Yoshie Yokoyama, une survivante, s'est rendue en fauteuil roulant au cénotaphe des victimes de la bombe atomique, un monument en forme d'arche dans le parc. La bombe atomique a frappé à environ huit kilomètres d'une usine où elle travaillait. Elle a été projetée en l'air par l'explosion, qui a entraîné la mort de ses deux parents ainsi que de nombreux camarades de classe.
« C'était horrible et terrifiant, car j'étais moi-même un enfant », a déclaré l'homme de 95 ans. « Quelque chose d'aussi désastreux n'est pas normal. »
Hiromi Azuma, qui a grandi dans la ville en écoutant les récits des survivants, connus sous le nom de hibakusha, est venue au parc avec son mari et sa fille de 5 ans pour rendre hommage.
« On ne connaissait pas complètement l'horreur de la bombe (avant son utilisation), ni la durée de ses effets douloureux.
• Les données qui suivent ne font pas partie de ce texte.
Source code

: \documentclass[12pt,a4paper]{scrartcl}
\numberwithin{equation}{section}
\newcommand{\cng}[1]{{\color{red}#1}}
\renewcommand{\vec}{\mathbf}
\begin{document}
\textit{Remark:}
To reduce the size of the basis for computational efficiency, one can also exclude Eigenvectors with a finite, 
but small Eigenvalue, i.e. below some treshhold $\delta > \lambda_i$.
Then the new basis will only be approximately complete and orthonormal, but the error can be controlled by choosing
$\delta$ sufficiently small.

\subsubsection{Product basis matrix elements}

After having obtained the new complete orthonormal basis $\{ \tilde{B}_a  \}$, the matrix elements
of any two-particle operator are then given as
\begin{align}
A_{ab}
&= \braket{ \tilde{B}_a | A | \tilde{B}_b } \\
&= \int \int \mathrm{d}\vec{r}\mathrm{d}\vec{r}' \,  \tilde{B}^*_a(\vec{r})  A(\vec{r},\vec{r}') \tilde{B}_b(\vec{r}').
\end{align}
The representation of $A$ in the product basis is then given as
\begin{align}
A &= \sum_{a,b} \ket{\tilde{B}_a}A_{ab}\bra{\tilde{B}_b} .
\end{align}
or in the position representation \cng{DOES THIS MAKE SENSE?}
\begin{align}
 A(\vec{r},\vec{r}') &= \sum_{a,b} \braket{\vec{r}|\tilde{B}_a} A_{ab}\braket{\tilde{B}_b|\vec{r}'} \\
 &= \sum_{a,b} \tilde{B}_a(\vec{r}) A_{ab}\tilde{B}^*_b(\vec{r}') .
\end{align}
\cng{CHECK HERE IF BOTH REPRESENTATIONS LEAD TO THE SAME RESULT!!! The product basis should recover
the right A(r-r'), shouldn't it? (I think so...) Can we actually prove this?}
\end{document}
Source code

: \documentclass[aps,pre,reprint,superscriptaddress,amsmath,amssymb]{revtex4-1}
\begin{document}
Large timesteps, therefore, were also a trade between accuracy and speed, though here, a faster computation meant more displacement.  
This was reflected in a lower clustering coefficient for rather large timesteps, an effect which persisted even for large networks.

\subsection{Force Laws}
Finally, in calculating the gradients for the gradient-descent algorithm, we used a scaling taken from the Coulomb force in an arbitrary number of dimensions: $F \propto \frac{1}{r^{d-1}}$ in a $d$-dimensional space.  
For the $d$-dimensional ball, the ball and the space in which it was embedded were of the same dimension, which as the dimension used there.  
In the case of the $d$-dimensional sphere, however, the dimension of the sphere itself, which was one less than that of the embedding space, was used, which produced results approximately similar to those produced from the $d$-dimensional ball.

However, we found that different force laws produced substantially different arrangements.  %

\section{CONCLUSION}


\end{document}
Je crois que comprendre ce qui s'est passé à l'époque peut changer nos comportements », a-t-elle déclaré.
Trois jours après que la bombe atomique, surnommée « Little Boy », ait décimé Hiroshima, une seconde bombe atomique fut larguée sur Nagasaki. Le Japon capitula devant les forces alliées six jours plus tard, marquant la fin de la Seconde Guerre mondiale.
Selon le ministère de la Santé, du Travail et de la Protection sociale, le nombre total de survivants officiellement reconnus des deux attaques nucléaires s'élevait à 106 825 en mars de cette année, soit 6 824 de moins qu'un an plus tôt. Leur âge moyen dépassait 85 ans.